An Example of a Peaceful Life
Consider Simon Peter as evidence of the great change that peace with God brings to the life of an individual. The gospels first introduce us to a Simon Peter who is a most un-peaceful man. He lacked peace with himself. While the great storm tosses Galilee’s waves, fearful Peter joins the other disciples in castigating the Lord for sleeping while they face imminent drowning (Mark 4:38). Peter was also violent and unpeaceful towards others. Perhaps Peter’s violence reached its peak the night of Jesus’ arrest when he reached out a sword and cut off the ear of a servant of the high priest named Malchus (John 18:10).
Earlier, Jesus had reached to the heart of Peter’s troubled soul when he told Simon his mind was not set on the interests of God but of men (Matt. 16:23). Later, the Savior warned Peter that the outcome of the apostle’s failure to find lasting peace with God would be a time of severe trial when Satan would sift him like wheat (Luke 21:31).
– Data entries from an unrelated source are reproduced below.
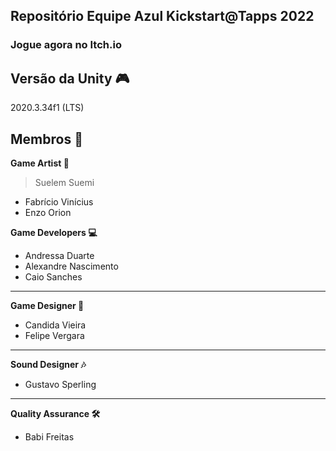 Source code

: ## Repositório Equipe Azul Kickstart@Tapps 2022

### Jogue agora no Itch.io


Versão da Unity 🎮
---
2020.3.34f1 (LTS)

Membros 🤖  
---
<b>Game Artist 🎨</b>  
> Suelem Suemi  
- Fabrício Vinícius  
- Enzo Orion  

<b>Game Developers 💻</b>  
- Andressa Duarte  
- Alexandre Nascimento  
- Caio Sanches  

---
<b>Game Designer 📝</b>  
- Candida Vieira  
- Felipe Vergara  
  
---
<b>Sound Designer 🎶</b>  
- Gustavo Sperling  

---
<b>Quality Assurance 🛠️</b>  
- Babi Freitas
That very night, Jesus’ words were fulfilled. Simon sank to the depths of selfishness, three times denying his Lord, at least once with cursing and swearing (Mark 14:71). But the Father answered the prayer of Jesus: Simon’s faith did not fail. At this point, a look from the Savior pierced his heart and with bitter tears Simon repented. Ever after, Simon Peter was a changed man — a source of strength to others (Luke 21:32; 61-62).
And for Simon, finding peace with God brought peace with himself. The Peter who had fearfully awakened Jesus that storm-tossed night on the Sea of Galilee now found the peace to sleep very well the night before Herod had purposed his execution. So soundly was he sleeping that the angel sent to deliver Peter had to strike him in the side to awaken him (Acts 12:6, 7). Simon had learned to sleep like Jesus, and we need to learn to sleep like Peter.
But not only did Simon find peace with himself, but he also found peace with others. When for a moment the old, selfish Peter resurfaced at Antioch, the apostle Paul was forced to administer a public rebuke (Gal. 2:12-14). But Simon Peter, the man who once had stretched out a sword in bloody violence against another, later wrote of Paul as his “beloved brother” (2 Pet. 3:15).
The life of Peter testifies that those who will submit to the Prince of Peace truly find “peace on earth” (Luke 2:14). If you are seeking peace in your life, then seek to live the life that Christians live. By submitting your will to the Lord and striving every day to put God first in your life, you also can experience “the peace of God that passes all understanding” (Phil. 4:7).